One area in which great improvements to OpenGL® performance can be gained is within the data structures of the application itself. OpenGL® scenes and animation usually require an extensive amount of data trees, data structures and arrays. Employing container structures and search algorithms that use the least time possible while still fulfilling the needs of the application can speed up how quickly data are processed and moved to the graphics processing unit (GPU) for display. Understanding how OpenGL® requires data to be formatted also can help, because some compile-time optimizations could occur depending on the language used.
Texture files are a common area in which OpenGL® performance can be improved. These image files should have pixel dimensions that are only powers of two, even if the hardware does not require it. They also should be optimized inside an image editor to be as small as possible. Generally, animated or moving objects do not need textures that are as detailed as objects that remain still. Using the smallest textures possible without sacrificing too much quality can greatly increase the frame rate.

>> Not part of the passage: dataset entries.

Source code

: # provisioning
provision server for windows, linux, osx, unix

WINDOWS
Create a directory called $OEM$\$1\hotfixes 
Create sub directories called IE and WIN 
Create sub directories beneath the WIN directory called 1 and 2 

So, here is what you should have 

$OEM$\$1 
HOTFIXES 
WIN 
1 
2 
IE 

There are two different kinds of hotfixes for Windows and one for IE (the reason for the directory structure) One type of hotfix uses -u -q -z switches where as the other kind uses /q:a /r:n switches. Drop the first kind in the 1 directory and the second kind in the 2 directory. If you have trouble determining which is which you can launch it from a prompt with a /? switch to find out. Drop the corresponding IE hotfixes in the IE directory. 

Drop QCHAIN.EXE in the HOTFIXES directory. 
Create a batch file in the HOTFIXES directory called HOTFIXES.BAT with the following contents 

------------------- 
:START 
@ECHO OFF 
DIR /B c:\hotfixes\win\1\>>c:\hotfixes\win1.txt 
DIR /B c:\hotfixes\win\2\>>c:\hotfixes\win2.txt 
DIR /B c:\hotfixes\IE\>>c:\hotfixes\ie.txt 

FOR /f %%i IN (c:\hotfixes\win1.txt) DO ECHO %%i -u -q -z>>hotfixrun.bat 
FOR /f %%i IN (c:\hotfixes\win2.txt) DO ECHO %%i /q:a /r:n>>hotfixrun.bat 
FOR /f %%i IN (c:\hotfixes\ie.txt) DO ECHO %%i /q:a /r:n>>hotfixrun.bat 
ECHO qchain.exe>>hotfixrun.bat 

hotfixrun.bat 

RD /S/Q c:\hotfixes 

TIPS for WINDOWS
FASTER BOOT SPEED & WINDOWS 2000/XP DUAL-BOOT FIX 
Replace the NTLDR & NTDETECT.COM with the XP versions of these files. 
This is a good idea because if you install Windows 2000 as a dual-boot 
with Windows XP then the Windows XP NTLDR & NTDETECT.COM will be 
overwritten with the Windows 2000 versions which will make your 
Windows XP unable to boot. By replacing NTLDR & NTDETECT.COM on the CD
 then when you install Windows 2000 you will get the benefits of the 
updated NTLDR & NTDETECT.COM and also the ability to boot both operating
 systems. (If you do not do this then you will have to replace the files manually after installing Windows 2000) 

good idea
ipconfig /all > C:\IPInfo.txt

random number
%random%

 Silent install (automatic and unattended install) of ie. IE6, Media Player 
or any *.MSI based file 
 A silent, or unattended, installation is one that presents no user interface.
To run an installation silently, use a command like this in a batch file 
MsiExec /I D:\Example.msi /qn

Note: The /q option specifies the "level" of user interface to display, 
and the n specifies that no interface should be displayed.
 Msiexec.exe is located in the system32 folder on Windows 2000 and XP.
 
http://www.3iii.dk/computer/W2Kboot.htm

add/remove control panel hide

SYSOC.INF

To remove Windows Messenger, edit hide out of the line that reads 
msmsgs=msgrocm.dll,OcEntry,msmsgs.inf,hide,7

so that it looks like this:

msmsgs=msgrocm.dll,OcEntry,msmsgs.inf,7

One common pitfall, especially for new programmers or artists, is to use too much geometry. There are a number of tricks that can help to reduce the number of polygons in a model without sacrificing detail. One mistake often made is to use the geometry of a model to represent details that can much more efficiently be shown in a texture image. Most models are actually very simple, and the complex features are really implemented using bump maps, normals and texture mapping. Simplified, optimized models will increase OpenGL® performance by reducing the number of calculations that need to be performed on each vertex.
For some applications, it can be beneficial to program for the lowest common denominator when it comes to hardware. Some high-end graphics cards implement OpenGL® features that are incredibly exciting but not supported by most other cards. By using few extensions and relying on hardware acceleration only for basic tasks, OpenGL® performance can be improved across nearly all systems, preventing situations in which a certain line of graphics cards are incapable of achieving an acceptable frame rate.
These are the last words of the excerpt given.